5. CAPTCHAs and Proof of Work

CAPTCHAs:
- Description: Challenges designed to distinguish between humans and bots.
- Limitations: Increasingly easy for AI to solve, rendering them less effective.
Proof of Work:
- Description: Requiring clients to perform computational tasks before accessing resources.
- Functionality: Making it expensive for bots to crawl large numbers of websites.
- Incentive Considerations: May not deter attacks if the potential profit outweighs the cost of solving the puzzle.
- Accessibility Concerns: Difficult CAPTCHAs can create accessibility issues for legitimate users.
- Open Source Projects: Anubis, Go Away, and Nepenthees are proxies that implement proof-of-work challenges.

6. HTTP Message Signatures

Description: A proposed standard where each request includes a cryptographic signature for client verification.
Functionality: Allowing website owners to quickly verify the identity of automated clients.
Status: Still under development, with questions about its advantages over IP verification.

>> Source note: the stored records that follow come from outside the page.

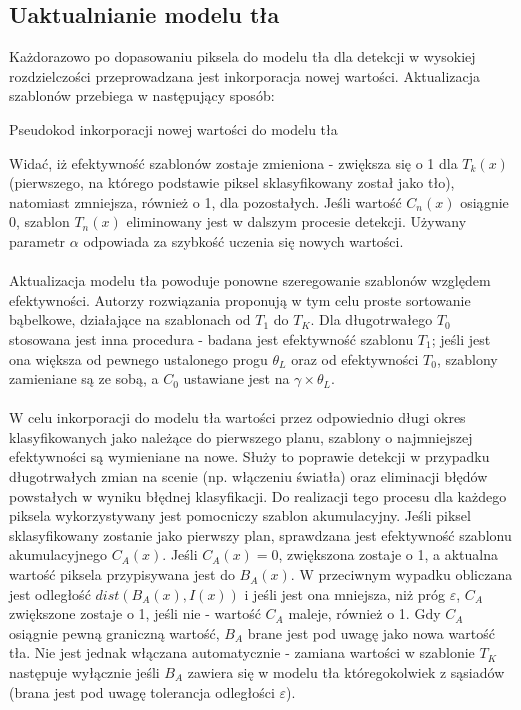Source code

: \subsection{Uaktualnianie modelu tła}
Każdorazowo po dopasowaniu piksela do modelu tła dla detekcji w wysokiej rozdzielczości przeprowadzana jest inkorporacja nowej wartości. Aktualizacja szablonów przebiega w następujący sposób:
\begin{algorithm}[H]
  
 \caption{Pseudokod inkorporacji nowej wartości do modelu tła}
\end{algorithm}
 Widać, iż efektywność szablonów zostaje zmieniona - zwiększa się o 1 dla $T_{k}(x)$ (pierwszego, na którego podstawie piksel sklasyfikowany został jako tło), natomiast zmniejsza, również o 1, dla pozostałych. Jeśli wartość $C_{n}(x)$ osiągnie 0, szablon $T_{n}(x)$ eliminowany jest w dalszym procesie detekcji. Używany parametr $\alpha$ odpowiada za szybkość uczenia się nowych wartości. 
 \paragraph{}
Aktualizacja modelu tła powoduje ponowne szeregowanie szablonów względem efektywności. Autorzy rozwiązania proponują w tym celu proste sortowanie bąbelkowe, działające na szablonach od $T_{1}$ do $T_{K}$. Dla długotrwałego $T_{0}$ stosowana jest inna procedura - badana jest efektywność szablonu $T_{1}$; jeśli jest ona większa od pewnego ustalonego progu $\theta_{L}$ oraz od efektywności $T_{0}$, szablony zamieniane są ze sobą, a $C_{0}$ ustawiane jest na $\gamma \times \theta_{L}$.
\paragraph{}
W celu inkorporacji do modelu tła wartości przez odpowiednio długi okres klasyfikowanych jako należące do pierwszego planu, szablony o najmniejszej efektywności są wymieniane na nowe. Służy to poprawie detekcji w przypadku długotrwałych zmian na scenie (np. włączeniu światła) oraz eliminacji błędów powstałych w wyniku błędnej klasyfikacji. Do realizacji tego procesu dla każdego piksela wykorzystywany jest pomocniczy szablon akumulacyjny. Jeśli piksel sklasyfikowany zostanie jako pierwszy plan, sprawdzana jest efektywność szablonu akumulacyjnego $C_{A}(x)$. Jeśli $C_{A}(x)=0$, zwiększona zostaje o 1, a aktualna wartość piksela przypisywana jest do $B_{A}(x)$. W przeciwnym wypadku obliczana jest odległość $dist(B_{A}(x),I(x))$ i jeśli jest ona mniejsza, niż próg $\varepsilon$, $C_{A}$ zwiększone zostaje o 1, jeśli nie - wartość $C_{A}$ maleje, również o 1. Gdy $C_{A}$ osiągnie pewną graniczną wartość, $B_{A}$ brane jest pod uwagę jako nowa wartość tła. Nie jest jednak włączana automatycznie - zamiana wartości w szablonie $T_{K}$ następuje wyłącznie jeśli $B_{A}$ zawiera się w modelu tła któregokolwiek z sąsiadów (brana jest pod uwagę tolerancja odległości $\varepsilon$).
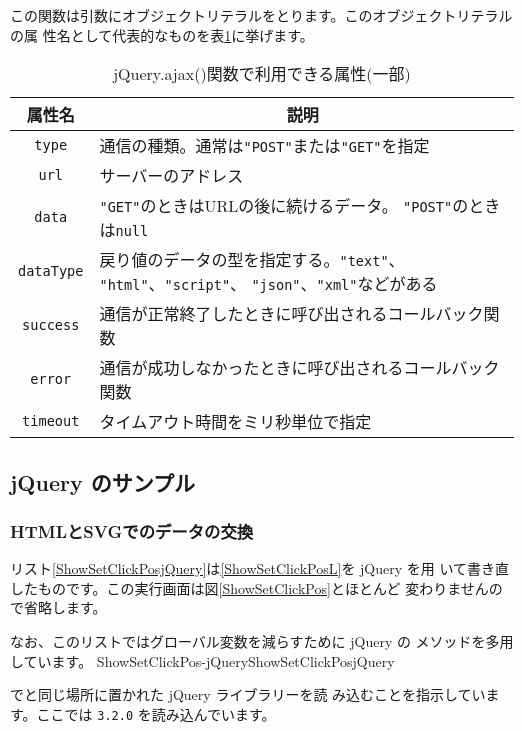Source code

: この関数は引数にオブジェクトリテラルをとります。このオブジェクトリテラルの属
性名として代表的なものを表\ref{jQueryAjax}に挙げます。
\begin{table}[ht]
 \caption{jQuery.ajax()関数で利用できる属性(一部)}\label{jQueryAjax}
\begin{center}
 \begin{tabular}{|c|m{}|}\hline
属性名  &\multicolumn{1}{c|}{説明} \\\hline
  \texttt{type}&通信の種類。通常は\texttt{"POST"}または\texttt{"GET"}を指定\\
  \hline
  \texttt{url}&サーバーのアドレス\\ \hline
  \texttt{data}&\texttt{"GET"}のときはURLの後に続けるデータ。
      \texttt{"POST"}のときは\texttt{null}\\ \hline
  \texttt{dataType}&戻り値のデータの型を指定する。\texttt{"text"}、
      \texttt{"html"}、\texttt{"script"}、      
\texttt{"json"}、\texttt{"xml"}などがある\\ \hline
\texttt{success}&通信が正常終了したときに呼び出されるコールバック関数
      \\ \hline
\texttt{error}&通信が成功しなかったときに呼び出されるコールバック関数
      \\ \hline
  \texttt{timeout}&タイムアウト時間をミリ秒単位で指定\\ \hline
 \end{tabular}
\end{center}
\end{table}
\subsection{jQuery のサンプル}
\renewcommand{\FuncRef}[1]{{機能\ref{#1}}}
\subsubsection{HTMLとSVGでのデータの交換}
リスト\ref{ShowSetClickPosjQuery}は\ref{ShowSetClickPosL}を jQuery を用
いて書き直したものです。この実行画面は図\ref{ShowSetClickPos}とほとんど
変わりませんので省略します。

なお、このリストではグローバル変数を減らすために jQuery の
メソッドを多用しています。
{}%
{ShowSetClickPos-jQuery}{ShowSetClickPosjQuery}

で\HTML と同じ場所に置かれた jQuery ライブラリーを読
			 み込むことを指示しています。ここでは \texttt{3.2.0} を読み込んでいます。

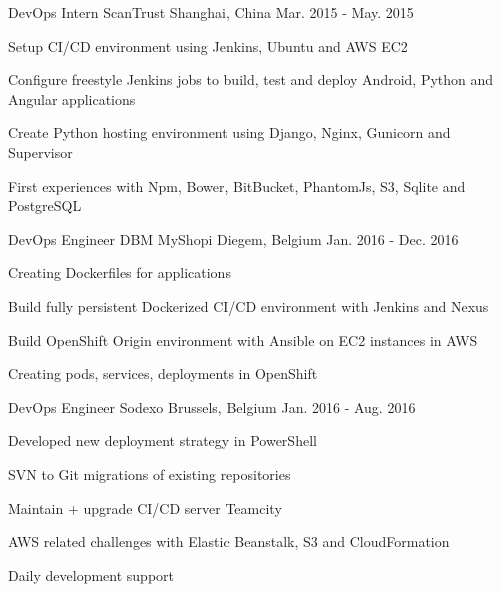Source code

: 

\begin{cventries}

  \cventry
    {DevOps Intern} %
    {ScanTrust} %
    {Shanghai, China} %
    {Mar. 2015 - May. 2015} %
    {
      \begin{cvitems} %
        \item {Setup CI/CD environment using Jenkins, Ubuntu and AWS EC2}
        \item {Configure freestyle Jenkins jobs to build, test and deploy Android, Python and Angular applications}
        \item {Create Python hosting environment using Django, Nginx, Gunicorn and Supervisor}        
        \item {First experiences with Npm, Bower, BitBucket, PhantomJs, S3, Sqlite and PostgreSQL}
      \end{cvitems}
    }

  \cventry
    {DevOps Engineer} %
    {DBM MyShopi} %
    {Diegem, Belgium} %
    {Jan. 2016 - Dec. 2016} %
    {
      \begin{cvitems} %
        \item {Creating Dockerfiles for applications}
        \item {Build fully persistent Dockerized CI/CD environment with Jenkins and Nexus}
        \item {Build OpenShift Origin environment with Ansible on EC2 instances in AWS}
        \item {Creating pods, services, deployments in OpenShift}
      \end{cvitems}
    }

  \cventry
    {DevOps Engineer} %
    {Sodexo} %
    {Brussels, Belgium} %
    {Jan. 2016 - Aug. 2016} %
    {
      \begin{cvitems} %
        \item {Developed new deployment strategy in PowerShell}
        \item {SVN to Git migrations of existing repositories}
        \item {Maintain + upgrade CI/CD server Teamcity}
        \item {AWS related challenges with Elastic Beanstalk, S3 and CloudFormation}
        \item {Daily development support}
      \end{cvitems}
    }


\end{cventries}
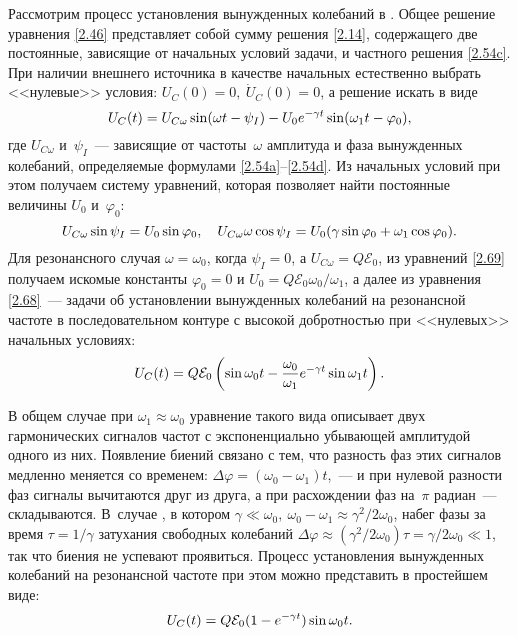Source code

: Рассмотрим процесс установления вынужденных колебаний в
. Общее решение уравнения
\eqref{2.46} представляет собой сумму решения \eqref{2.14}, содержащего две
постоянные, зависящие от начальных условий задачи, и частного решения
\eqref{2.54c}. При наличии внешнего источника в качестве начальных естественно
выбрать <<нулевые>> условия: $U_C(0)=0,~\dot U_C(0)=0$, а решение искать в виде
\begin{equation}
	\eqmark{2.68}
	U_C(t)=U_{C\omega}\sin(\omega t-\psi_I)-U_0 e^{-\gamma
t}\sin(\omega_1t-\varphi_0),
\end{equation}
где $U_{C\omega}$ и~$\psi_I$~--- зависящие от частоты~$\omega$ амплитуда и фаза
вынужденных колебаний, определяемые формулами 
\eqref{2.54a}--\eqref{2.54d}. Из начальных условий
при этом получаем систему уравнений, которая позволяет найти постоянные величины
$U_0$ и~$\varphi_0$:
\begin{equation}
	\eqmark{2.69}
	U_{C\omega}\sin\psi_I=U_0 \sin\varphi_0, \quad
U_{C\omega}\omega\cos\psi_I=U_0 (\gamma\sin\varphi_0+\omega_1\cos\varphi_0).
\end{equation}
Для резонансного случая $\omega=\omega_0$, когда 
$\psi_I=0$, а $U_{C\omega}=Q\mathcal{E}_0$, из уравнений \eqref{2.69} получаем
искомые константы $\varphi_0=0$ и $U_0 =Q\mathcal{E}_0\omega_0/\omega_1$, а далее
из уравнения \eqref{2.68}~---  задачи об установлении
вынужденных колебаний на резонансной частоте в последовательном контуре с
высокой добротностью при <<нулевых>> начальных условиях:
\begin{equation}
	\eqmark{2.70}
	U_{C}(t)=Q\mathcal{E}_0\left(\sin\omega_0t-\frac{\omega_0}{\omega_1}e^{-\gamma
t}\sin\omega_1 t \right).
\end{equation}

В общем случае при $\omega_1\approx\omega_0$ уравнение такого вида описывает
 двух гармонических сигналов  частот с
экспоненциально убывающей амплитудой одного из них. Появление биений связано с
тем, что разность фаз этих сигналов медленно меняется со временем:
$\Delta\varphi=(\omega_0-\omega_1)t$,~--- и при нулевой разности фаз сигналы
вычитаются друг из друга, а при расхождении фаз на~$\pi$
радиан~--- складываются. В~случае , в котором
$\gamma\ll\omega_0,~\omega_0-\omega_1\approx\gamma^2/2\omega_0$, набег фазы за
время $\tau=1/\gamma$ затухания свободных колебаний
$\Delta\varphi\approx(\gamma^2/2\omega_0)\tau=\gamma/2\omega_0\ll1$,  так что
биения не успевают проявиться. Процесс установления вынужденных колебаний на
резонансной частоте при этом можно представить в простейшем виде:
\begin{equation}\eqmark{2.71}
	U_C(t)=Q\mathcal{E}_0(1-e^{-\gamma t})\sin\omega_0 t.
\end{equation}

7. Private Access Tokens (Privacy Pass)

Description: A system developed by Apple that allows website owners to verify that a request is coming from a browser owned by an iCloud subscriber.
Functionality: Reducing the number of CAPTCHAs presented to legitimate users.
Limitations: Limited adoption outside the Apple ecosystem.

8. Fingerprinting

Description: Identifying clients based on unique characteristics of their network requests.
Functionality: Creating a hash (fingerprint) based on TLS or HTTP headers to track clients across multiple IP addresses.
Techniques:
- JA4 Hash: Open-source TLS fingerprinting based on network-level characteristics.
- HTTP Fingerprinting: Proprietary method analyzing HTTP headers and request characteristics.
Value: Effective for blocking clients regardless of IP address changes.

9. Rate Limiting

Description: Restricting the number of requests a client can make within a given timeframe.
Implementation: Applying quotas based on user session ID or fingerprint (e.g., JA4 hash).
Importance of Keying: Rate limiting based solely on IP addresses is ineffective due to IP address changes and botnets.

Conclusion

Combating malicious bots requires a layered approach, starting with robots.txt for good bots and progressing to more sophisticated techniques like user agent analysis, IP verification, IP reputation analysis, proof of work, HTTP signatures, and fingerprinting combined with rate limiting. While no single defense is foolproof, a combination of these methods can significantly reduce the impact of automated traffic and protect website resources. The choice of defenses depends on the specific needs and resources of the website owner.